IBM’s acquisition of Red Hat: business (booming) as usual for SaaS


Public cloud Software as a Service (SaaS) revenue worldwide is forecast to top $87B in 2019 and reach $117B in 2021, according to Gartner Research. It’s expected to reach 45 percent of the total application software spending by 2021. According to Sid Nag, research director at Gartner, “In many areas, SaaS has become the preferred delivery model. Now SaaS users are increasingly demanding more purpose-built offerings engineered to deliver specific business outcomes.”

IBM’s recent $34 billion cash acquisition of Red Hat, the leading open source software and cloud services company, and leading cloud service operating system provider, will likely be a good thing for the multi-cloud sector including SaaS.

Here to stay

In the enterprise, SaaS coexists in a multi-cloud environment. Separate clouds are needed for serving services (SaaS), infrastructure (IaaS), and applications development (PaaS). IBM's publicly stated view is that multi-cloud is indeed a real thing, that major enterprises it works with use multiple cloud setups in parallel, meaning fully private, fully public, and various hybrids. According to IBM execs public messaging, their clients want to be able to run what they want to run, access the data they want to access, govern that data, and whatever else; wherever it is.

In turn, Red Hat’s role in the software-defined telecommunications industry for developing cloud-native open networks has been central. Multiple clouds and heterogeneous telecommunication networks are key to the business growth models of the IT/Communications industry moving forward thanks to enabling technologies like 5G, edge computing, IoT, and analytics. A new class of players has figured out how to make the best of multi-cloud resources, separately and together, to generate new services and revenues, so this will accelerate the trend.

IBM Senior Vice President of Hybrid Cloud Arvind Krishna and Red Hat Executive Vice President and President of Products and Technologies Paul Cormier said in a recent webcast that Red Hat's existing partnerships with other cloud providers and its open source development projects like Red Hat Enterprise Linux and the OpenStack cloud computing platform will press on. Krishna said that IBM would continue its partnerships with other Linux distributions as well. Moving forward, IBM intends to maintain a “business as usual” posture which suggests analysts growth statistics for SaaS will remain intact for the future.

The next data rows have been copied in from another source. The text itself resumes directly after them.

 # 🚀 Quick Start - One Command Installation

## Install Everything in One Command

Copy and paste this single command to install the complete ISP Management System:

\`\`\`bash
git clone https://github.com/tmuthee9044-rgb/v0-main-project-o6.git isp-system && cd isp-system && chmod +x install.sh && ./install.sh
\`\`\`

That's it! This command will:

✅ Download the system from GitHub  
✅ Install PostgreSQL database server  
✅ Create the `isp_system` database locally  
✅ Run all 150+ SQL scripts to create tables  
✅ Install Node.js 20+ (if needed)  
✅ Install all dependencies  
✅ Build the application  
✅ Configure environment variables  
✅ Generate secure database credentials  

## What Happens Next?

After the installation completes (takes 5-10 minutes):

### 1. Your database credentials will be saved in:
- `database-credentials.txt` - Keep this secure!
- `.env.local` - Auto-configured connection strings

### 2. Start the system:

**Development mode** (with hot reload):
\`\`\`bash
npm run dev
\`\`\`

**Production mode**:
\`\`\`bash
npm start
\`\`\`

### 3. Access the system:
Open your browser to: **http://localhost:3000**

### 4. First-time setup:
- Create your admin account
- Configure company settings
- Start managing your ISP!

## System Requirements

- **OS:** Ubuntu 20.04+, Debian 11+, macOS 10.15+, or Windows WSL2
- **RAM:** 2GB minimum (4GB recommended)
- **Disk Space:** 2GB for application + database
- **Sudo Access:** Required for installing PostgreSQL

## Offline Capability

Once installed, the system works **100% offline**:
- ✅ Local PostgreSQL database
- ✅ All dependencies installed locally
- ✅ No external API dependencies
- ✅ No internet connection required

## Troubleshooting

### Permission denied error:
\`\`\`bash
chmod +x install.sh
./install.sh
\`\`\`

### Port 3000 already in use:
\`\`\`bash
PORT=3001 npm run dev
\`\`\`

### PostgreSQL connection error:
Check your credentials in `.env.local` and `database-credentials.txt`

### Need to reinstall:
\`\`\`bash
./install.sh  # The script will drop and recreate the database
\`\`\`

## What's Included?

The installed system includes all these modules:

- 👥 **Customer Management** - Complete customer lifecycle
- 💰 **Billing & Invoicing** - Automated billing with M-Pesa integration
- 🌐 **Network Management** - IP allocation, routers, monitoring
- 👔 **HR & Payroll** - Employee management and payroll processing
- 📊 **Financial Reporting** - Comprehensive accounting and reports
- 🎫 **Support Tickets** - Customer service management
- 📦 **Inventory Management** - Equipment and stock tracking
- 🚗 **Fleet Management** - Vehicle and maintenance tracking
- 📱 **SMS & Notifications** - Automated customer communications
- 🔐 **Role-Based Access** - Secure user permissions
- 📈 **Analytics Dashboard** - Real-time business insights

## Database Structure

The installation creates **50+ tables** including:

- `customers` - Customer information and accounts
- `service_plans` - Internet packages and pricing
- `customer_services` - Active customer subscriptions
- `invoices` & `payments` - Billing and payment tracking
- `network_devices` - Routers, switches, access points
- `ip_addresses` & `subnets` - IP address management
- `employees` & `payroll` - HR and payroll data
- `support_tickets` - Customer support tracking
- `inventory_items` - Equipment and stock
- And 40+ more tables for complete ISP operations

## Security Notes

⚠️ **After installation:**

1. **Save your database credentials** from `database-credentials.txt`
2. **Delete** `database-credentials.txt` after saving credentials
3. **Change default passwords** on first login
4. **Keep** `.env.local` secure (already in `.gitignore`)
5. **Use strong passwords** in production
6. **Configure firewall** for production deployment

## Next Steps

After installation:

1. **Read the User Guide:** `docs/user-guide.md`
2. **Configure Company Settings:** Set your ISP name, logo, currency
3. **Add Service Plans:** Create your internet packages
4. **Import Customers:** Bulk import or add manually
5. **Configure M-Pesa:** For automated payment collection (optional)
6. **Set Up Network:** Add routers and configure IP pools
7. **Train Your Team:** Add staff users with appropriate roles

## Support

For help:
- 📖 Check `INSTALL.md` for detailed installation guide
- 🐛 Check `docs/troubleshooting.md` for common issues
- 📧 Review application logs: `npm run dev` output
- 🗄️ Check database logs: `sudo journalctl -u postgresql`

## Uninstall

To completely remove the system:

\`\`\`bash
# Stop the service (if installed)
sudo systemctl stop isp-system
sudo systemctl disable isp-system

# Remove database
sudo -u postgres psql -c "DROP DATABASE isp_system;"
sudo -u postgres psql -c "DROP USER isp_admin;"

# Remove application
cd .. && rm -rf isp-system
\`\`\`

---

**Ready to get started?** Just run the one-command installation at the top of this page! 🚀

What’s in it for IBM and Red Hat

IBM and Red Hat have been longtime friends, porting Red Hat Enterprise Linux (RHEL) to IBM’s mainframe platforms. According to Krishna, RHEL is the top operating system on IBM's z System mainframes, due mainly from customer demand to run services RHEL supports in a mainframe environment.

Red Hat's culture has shifted away from being a commodity Linux distribution toward IBM's corporate culture. Cormier said, “We're not an open source company. We’re an enterprise software company with an open source development model. Red Hat's secret sauce is we've put those two things together.” For Red Hat, going forward, its acquisition is going to be about increasing reach. Cormier forecasts the company will scale at greater speed, not just from a Kubernetes perspective, but with the RHEL base as well.

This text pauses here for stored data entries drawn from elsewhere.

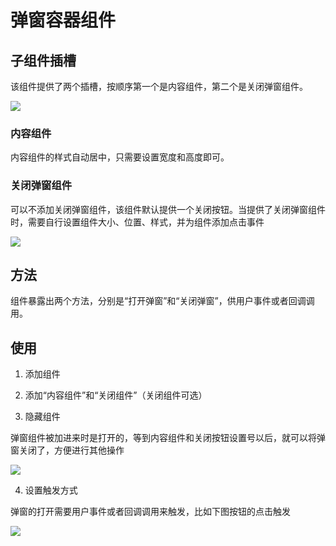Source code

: # 弹窗容器组件

## 子组件插槽

该组件提供了两个插槽，按顺序第一个是内容组件，第二个是关闭弹窗组件。

![](https://cos.56qq.com/fis/20200512161949150fc10e0951b3365f.png)

### 内容组件

内容组件的样式自动居中，只需要设置宽度和高度即可。

### 关闭弹窗组件

可以不添加关闭弹窗组件，该组件默认提供一个关闭按钮。当提供了关闭弹窗组件时，需要自行设置组件大小、位置、样式，并为组件添加点击事件

![](https://cos.56qq.com/fis/20200512162240681e9fe91031438bea.png)

## 方法

组件暴露出两个方法，分别是“打开弹窗”和“关闭弹窗”，供用户事件或者回调调用。

## 使用

1. 添加组件

2. 添加“内容组件”和“关闭组件”（关闭组件可选）

3. 隐藏组件

弹窗组件被加进来时是打开的，等到内容组件和关闭按钮设置号以后，就可以将弹窗关闭了，方便进行其他操作

![](https://cos.56qq.com/fis/202005121627139360de57e941f71121.png)

4. 设置触发方式

弹窗的打开需要用户事件或者回调调用来触发，比如下图按钮的点击触发

![](https://cos.56qq.com/fis/20200512163152481c721cb4e8d77502.png)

For IBM, last month’s acquisition is about growing IBM's business in the cloud based on its position as the open source and open standards vendor as opposed to proprietary vendors like Microsoft or Amazon and others.

The logic is there, however, according to a KPMG study, "83% of all mergers and acquisitions (M&As) failed to produce any benefit for the shareholders and over half actually destroyed value.” KPMG interviewed over 100 senior executives involved in 700 deals over a two-year period that showed the major cause for failure are the people and cultural differences. These more intangible issues may be difficult to overcome given the differences that exist between these two particular entities. But for now, this remains to be seen and it appears October’s deal will be a win/win for everyone.